The Commission insisted that the number had indeed decreased and that its calculation method had not changed from the last time the PCIs were assessed.
So a group of MEPs, led by GUE/NGL’s Xabier Benito and the Greens’ Michèle Rivasi, tabled a motion in the energy committee to reject the list. That effort failed but enough noise was made for it to be resurrected at the Strasbourg plenary session this week.
The fact that a quarter of MEPs voted in favour of sending the entire list back to the drawing board (EU law says that individual projects cannot be rejected) just shows how divided we remain over energy policy.
EPP lawmaker and lead MEP on market reform Krisjanis Kariņs denounced “the populist Greens and their followers” for an act of “madness”. In a press release, the MEP cited two electricity links that could’ve been cancelled if the list had been voted down (but none of the gas projects).
We can forget about the Energy Union and meeting the Paris Agreement goals unless we start agreeing on one fundamental point: how do we transition from dirty energy to clean energy?
Everyone seems to agree that coal is on its last legs but there is no agreement on whether we should switch straight to renewable energy, bypassing gas, or use it as a bridging fuel while we build more wind farms, install more solar panels and embrace the power of the seas.

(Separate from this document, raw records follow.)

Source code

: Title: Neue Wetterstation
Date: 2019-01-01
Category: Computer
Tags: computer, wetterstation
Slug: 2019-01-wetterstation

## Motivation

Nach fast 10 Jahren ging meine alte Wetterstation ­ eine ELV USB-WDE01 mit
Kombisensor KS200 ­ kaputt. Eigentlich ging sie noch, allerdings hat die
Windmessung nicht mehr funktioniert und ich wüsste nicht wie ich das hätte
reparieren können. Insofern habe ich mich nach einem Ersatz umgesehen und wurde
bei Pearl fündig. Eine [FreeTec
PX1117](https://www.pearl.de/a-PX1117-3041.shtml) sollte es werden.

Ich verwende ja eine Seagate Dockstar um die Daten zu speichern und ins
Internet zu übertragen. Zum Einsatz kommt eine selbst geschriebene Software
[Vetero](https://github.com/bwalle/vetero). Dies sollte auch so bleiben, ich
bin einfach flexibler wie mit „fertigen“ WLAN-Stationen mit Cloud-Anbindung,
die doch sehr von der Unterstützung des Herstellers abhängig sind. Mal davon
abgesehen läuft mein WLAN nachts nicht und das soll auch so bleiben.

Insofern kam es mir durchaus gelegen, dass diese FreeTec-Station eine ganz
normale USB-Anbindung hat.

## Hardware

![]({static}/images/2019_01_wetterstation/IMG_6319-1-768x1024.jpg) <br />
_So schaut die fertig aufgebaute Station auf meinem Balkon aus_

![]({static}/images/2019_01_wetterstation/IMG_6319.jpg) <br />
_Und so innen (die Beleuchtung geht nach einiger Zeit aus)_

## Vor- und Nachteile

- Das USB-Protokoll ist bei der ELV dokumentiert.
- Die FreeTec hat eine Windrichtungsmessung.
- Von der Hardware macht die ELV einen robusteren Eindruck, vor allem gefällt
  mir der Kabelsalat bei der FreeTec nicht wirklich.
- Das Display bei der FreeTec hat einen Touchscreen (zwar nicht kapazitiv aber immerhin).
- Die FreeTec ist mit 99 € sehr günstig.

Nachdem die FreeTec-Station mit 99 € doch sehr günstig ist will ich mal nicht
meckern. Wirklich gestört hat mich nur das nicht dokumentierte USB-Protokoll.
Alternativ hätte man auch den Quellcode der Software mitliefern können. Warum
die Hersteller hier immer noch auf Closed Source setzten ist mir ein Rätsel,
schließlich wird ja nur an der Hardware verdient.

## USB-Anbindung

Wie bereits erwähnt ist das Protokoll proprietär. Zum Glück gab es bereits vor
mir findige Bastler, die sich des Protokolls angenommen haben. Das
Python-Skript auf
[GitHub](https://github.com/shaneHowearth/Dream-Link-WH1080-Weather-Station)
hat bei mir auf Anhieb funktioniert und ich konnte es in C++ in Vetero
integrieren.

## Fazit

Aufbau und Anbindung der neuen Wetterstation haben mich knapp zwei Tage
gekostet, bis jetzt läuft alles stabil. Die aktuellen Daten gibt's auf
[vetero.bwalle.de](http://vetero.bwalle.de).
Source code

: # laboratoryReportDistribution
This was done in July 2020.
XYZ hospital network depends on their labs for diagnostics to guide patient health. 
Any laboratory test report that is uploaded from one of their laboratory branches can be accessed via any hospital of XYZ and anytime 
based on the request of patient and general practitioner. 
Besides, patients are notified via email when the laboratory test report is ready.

Gas, after all, is a fossil fuel. It is less dirty than coal admittedly but still releases carbon when burned. But our energy market and storage solutions are not at a stage where wind, solar et al can be fully exploited. The EU’s inability to agree on a robust renewable target for 2030 isn’t helping either.
But there is a glimmer of hope. Money makes the world go round, remember, so the fact that clean energy is becoming cheaper and cheaper may soon convince enough people in power that fossil fuels are a relic of the previous century.
Energy is the rest of the EU’s own version of Brexit: we don’t know what kind of transition we want, it’s taking far too long and the decisions we’re making could be destructive in the long and even short term. Hopefully, when the money men are convinced, we’ll get our act together.
Shortly before MEPs boarded their trains and planes out of Strasbourg, Belgian MEP Kathleen Van Brempt announced her candidacy for the leadership of the Socialist group here with Daniela Vincenti, urging her colleagues to ‘Dare to Change’.
It has been a bad day for EU prime ministers. Slovakia’s Robert Fico fell on his sword on Thursday over his handling of a scandal following the killing of a journalist investigating political corruption, less than 24 hours after government disagreements about a €1 billion railway project prompted Slovenia’s Miro Cerar to tender his resignation.
‘Sweetheart’ tax deals continuing to rise in number, despite a plethora of recent scandals. EU countries signed a total of 2,053 tax pacts with companies in 2016 a 64% over the previous year.
Meanwhile, European telecoms regulators are investigating whether app stores are breaking the EU’s net neutrality rules by limiting their users’ choice of content, according to Johannes Gungl, head of the BEREC group. Catherine Stupp has the story.
Elsewhere, the Commission insists that financial support to farmers does not distort trade, European regions back a bigger EU budget funded by new own resources and an increase in national contributions.
Smart energy bosses told Fred Simon that demand-response electricity services are part of Europe’s future, and Georges Ugeux warns the EU’s Brexit negotiators not to shut out financial services from an EU-UK trade pact.